▶ WHAT YOU SHOULD DO
Find how many lines of the entries contain the word "sedap", then report that figure alone.

*** DATA TO USE ***

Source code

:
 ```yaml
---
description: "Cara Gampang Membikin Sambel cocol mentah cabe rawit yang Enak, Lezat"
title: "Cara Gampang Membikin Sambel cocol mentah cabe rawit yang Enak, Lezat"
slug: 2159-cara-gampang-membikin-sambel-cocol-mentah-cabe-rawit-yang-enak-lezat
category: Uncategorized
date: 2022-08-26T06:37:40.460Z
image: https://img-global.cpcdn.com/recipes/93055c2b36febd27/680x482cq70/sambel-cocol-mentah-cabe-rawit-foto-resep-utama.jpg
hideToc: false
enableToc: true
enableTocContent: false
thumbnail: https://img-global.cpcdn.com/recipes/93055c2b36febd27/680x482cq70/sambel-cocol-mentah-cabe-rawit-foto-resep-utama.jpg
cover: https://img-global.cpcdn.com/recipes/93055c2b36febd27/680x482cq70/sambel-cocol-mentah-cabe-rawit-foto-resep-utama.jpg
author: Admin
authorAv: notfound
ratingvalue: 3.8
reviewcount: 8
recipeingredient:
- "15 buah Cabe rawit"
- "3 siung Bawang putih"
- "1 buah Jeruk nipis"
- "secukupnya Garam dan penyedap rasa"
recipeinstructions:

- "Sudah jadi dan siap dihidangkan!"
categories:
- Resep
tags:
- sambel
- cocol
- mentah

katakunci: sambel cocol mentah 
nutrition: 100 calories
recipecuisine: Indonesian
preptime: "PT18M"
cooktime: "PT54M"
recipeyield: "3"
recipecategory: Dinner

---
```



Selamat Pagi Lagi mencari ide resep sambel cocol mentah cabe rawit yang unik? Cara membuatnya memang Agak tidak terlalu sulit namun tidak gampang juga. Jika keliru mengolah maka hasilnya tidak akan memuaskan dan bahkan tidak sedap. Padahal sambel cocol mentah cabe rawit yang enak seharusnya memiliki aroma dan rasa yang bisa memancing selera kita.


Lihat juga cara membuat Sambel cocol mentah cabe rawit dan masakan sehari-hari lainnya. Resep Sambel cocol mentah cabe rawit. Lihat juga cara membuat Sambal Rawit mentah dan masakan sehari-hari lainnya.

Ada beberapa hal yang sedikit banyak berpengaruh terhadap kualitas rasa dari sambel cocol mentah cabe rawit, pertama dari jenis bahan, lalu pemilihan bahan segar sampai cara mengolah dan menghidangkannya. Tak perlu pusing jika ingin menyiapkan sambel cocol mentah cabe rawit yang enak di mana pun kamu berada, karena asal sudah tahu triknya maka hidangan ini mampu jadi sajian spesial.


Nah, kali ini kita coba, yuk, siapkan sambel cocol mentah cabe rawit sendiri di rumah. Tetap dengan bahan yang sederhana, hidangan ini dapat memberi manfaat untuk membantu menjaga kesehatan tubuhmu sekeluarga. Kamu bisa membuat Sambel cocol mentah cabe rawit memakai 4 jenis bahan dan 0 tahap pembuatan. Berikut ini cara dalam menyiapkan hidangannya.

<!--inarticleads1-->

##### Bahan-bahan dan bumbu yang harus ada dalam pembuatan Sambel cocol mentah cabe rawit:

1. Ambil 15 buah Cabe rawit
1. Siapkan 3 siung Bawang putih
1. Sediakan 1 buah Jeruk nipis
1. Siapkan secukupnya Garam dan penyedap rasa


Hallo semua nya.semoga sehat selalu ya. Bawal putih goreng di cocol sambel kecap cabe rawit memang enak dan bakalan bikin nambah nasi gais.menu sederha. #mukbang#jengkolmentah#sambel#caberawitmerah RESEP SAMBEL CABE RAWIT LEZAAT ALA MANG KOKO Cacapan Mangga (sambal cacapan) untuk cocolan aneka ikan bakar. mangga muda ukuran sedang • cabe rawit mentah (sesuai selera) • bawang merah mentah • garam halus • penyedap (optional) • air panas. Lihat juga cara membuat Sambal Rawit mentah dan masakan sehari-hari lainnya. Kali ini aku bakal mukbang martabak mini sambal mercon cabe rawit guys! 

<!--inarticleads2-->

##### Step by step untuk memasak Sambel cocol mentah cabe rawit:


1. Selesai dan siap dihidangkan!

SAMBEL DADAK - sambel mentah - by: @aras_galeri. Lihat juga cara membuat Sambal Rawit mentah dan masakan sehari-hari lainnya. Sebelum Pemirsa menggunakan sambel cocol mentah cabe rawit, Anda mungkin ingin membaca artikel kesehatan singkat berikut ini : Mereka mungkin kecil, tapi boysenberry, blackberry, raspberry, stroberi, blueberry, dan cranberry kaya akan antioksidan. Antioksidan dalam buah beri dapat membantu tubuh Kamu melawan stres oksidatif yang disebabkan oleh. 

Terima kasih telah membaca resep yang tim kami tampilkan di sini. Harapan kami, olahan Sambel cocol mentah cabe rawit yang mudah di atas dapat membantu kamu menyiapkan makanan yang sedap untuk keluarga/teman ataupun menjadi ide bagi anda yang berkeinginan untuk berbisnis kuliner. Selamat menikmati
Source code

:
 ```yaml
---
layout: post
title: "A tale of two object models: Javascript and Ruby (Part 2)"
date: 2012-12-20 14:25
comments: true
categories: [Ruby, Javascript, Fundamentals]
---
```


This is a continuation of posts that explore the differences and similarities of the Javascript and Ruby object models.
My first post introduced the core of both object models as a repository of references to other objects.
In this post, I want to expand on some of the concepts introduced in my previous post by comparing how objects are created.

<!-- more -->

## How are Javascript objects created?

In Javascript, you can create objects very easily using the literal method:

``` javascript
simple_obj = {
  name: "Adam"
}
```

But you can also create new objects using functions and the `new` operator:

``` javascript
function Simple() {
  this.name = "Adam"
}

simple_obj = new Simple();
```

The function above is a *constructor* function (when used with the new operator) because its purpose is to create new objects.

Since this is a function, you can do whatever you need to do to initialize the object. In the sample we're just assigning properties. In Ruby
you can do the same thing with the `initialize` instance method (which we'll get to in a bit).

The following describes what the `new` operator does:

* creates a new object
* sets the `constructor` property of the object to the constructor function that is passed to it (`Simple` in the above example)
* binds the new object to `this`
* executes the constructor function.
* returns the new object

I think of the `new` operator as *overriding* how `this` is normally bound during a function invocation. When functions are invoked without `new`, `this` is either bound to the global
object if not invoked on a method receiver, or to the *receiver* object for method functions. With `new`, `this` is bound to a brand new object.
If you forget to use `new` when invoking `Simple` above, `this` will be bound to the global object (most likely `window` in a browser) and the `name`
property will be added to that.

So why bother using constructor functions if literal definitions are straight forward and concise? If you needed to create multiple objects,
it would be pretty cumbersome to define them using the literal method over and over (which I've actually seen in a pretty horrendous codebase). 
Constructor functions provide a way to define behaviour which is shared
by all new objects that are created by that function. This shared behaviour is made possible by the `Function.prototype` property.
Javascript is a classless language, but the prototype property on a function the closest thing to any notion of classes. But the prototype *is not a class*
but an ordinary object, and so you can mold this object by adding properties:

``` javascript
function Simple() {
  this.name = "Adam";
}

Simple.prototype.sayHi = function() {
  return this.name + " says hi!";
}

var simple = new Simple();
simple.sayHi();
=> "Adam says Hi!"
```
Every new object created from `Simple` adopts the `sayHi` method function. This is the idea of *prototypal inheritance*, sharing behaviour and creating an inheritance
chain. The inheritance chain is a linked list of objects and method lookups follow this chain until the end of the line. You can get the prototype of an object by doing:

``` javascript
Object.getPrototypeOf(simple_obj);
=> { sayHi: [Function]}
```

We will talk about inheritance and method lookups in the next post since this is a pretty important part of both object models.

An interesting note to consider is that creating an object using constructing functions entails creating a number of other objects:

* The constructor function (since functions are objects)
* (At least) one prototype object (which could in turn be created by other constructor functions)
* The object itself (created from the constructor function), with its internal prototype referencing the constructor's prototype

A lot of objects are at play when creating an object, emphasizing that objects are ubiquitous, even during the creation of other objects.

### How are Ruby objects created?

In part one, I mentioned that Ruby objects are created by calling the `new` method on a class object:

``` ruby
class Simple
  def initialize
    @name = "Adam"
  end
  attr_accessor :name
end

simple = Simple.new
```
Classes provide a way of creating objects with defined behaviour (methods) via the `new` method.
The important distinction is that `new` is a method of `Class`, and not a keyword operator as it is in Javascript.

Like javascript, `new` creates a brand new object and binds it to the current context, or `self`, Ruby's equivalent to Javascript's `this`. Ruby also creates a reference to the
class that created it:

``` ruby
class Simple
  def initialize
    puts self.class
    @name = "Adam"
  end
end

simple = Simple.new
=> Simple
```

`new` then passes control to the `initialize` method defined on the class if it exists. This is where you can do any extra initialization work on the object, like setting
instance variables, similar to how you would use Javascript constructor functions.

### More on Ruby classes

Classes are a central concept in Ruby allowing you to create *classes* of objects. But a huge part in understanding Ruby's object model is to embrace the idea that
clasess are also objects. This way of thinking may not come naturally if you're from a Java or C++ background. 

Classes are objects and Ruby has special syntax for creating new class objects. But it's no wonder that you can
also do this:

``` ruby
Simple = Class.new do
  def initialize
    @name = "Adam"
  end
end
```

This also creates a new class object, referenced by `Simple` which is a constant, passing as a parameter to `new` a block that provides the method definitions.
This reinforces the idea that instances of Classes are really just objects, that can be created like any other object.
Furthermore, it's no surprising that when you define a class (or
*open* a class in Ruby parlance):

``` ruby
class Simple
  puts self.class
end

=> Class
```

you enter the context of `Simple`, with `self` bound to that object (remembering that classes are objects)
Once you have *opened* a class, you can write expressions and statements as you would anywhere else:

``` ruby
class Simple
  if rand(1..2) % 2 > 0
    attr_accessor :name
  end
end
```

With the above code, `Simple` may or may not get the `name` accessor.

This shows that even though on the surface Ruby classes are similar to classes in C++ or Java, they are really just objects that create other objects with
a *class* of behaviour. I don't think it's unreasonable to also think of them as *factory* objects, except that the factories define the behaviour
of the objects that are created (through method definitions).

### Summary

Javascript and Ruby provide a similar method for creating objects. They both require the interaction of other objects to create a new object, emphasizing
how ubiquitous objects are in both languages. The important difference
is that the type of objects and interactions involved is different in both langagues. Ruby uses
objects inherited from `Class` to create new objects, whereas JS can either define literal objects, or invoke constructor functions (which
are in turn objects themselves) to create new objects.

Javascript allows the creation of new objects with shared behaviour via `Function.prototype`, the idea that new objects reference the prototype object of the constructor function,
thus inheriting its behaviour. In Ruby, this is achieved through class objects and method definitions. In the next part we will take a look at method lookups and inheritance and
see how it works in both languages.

*** End of DATA TO USE ***

▶ THE COMPLETED TASK
2